====== DATASET RECORDS

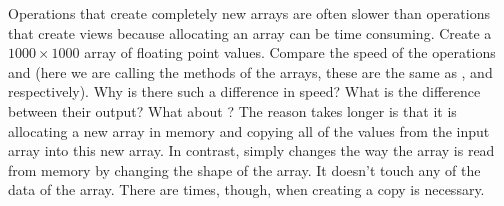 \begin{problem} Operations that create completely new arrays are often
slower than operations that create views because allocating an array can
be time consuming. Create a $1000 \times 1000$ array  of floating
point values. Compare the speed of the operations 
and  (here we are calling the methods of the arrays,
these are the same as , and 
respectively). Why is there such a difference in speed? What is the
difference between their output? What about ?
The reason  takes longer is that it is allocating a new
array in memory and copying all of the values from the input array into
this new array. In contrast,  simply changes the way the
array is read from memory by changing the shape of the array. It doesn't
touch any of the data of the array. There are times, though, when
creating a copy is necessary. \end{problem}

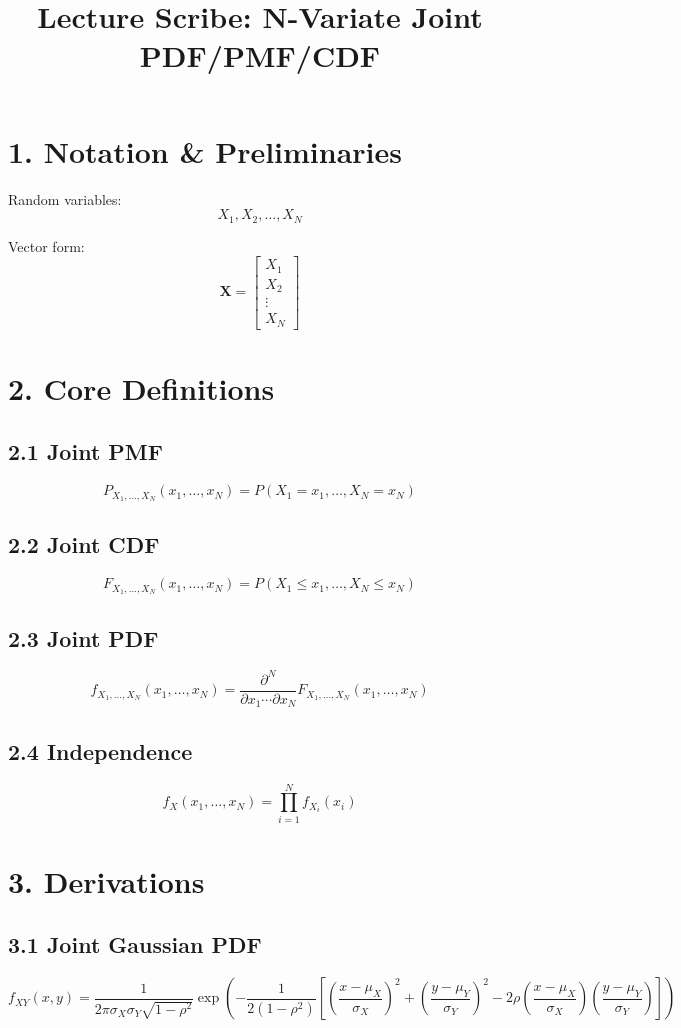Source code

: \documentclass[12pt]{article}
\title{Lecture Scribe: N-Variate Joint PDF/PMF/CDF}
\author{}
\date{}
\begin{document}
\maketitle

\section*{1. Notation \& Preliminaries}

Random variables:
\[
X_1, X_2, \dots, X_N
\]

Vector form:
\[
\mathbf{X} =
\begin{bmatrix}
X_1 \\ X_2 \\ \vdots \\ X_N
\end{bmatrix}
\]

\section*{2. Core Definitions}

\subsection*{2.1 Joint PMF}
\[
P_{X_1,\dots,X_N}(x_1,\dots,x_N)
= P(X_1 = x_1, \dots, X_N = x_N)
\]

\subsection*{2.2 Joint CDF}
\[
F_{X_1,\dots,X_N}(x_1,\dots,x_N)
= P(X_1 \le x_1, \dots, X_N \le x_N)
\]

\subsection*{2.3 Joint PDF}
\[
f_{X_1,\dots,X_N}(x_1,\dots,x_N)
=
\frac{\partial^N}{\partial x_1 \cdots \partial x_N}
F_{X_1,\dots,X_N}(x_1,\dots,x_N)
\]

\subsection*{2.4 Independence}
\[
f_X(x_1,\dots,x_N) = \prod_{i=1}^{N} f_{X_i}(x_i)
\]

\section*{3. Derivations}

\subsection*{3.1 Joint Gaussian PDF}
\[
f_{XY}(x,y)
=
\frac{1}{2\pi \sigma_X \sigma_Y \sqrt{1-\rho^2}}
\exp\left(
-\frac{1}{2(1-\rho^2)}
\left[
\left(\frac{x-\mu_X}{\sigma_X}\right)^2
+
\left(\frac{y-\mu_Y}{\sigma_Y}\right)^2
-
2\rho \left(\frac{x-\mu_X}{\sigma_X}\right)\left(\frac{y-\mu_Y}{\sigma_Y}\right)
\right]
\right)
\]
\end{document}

============
====== DATASET RECORDS

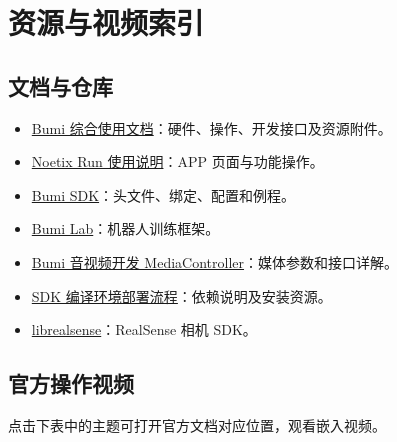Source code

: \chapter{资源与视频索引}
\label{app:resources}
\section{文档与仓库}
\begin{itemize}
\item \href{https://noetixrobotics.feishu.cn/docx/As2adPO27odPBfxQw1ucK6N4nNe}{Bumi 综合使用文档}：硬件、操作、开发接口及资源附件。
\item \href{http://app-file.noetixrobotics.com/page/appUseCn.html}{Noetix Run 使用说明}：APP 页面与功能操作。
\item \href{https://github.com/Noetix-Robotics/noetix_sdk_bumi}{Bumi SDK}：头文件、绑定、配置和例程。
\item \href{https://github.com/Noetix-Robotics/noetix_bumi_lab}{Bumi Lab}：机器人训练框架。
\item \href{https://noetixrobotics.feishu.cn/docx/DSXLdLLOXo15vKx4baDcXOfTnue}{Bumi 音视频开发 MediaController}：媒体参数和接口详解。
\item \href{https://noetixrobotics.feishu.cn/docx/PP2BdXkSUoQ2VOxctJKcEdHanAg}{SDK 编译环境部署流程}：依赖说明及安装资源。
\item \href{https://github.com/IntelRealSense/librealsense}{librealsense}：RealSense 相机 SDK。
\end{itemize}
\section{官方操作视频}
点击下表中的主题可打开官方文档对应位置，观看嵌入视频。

============

TASK TO CARRY OUT:
Report each line of the material above where the word "memory" appears.

RESPONSE:
array in memory and copying all of the values from the input array into
array is read from memory by changing the shape of the array. It doesn't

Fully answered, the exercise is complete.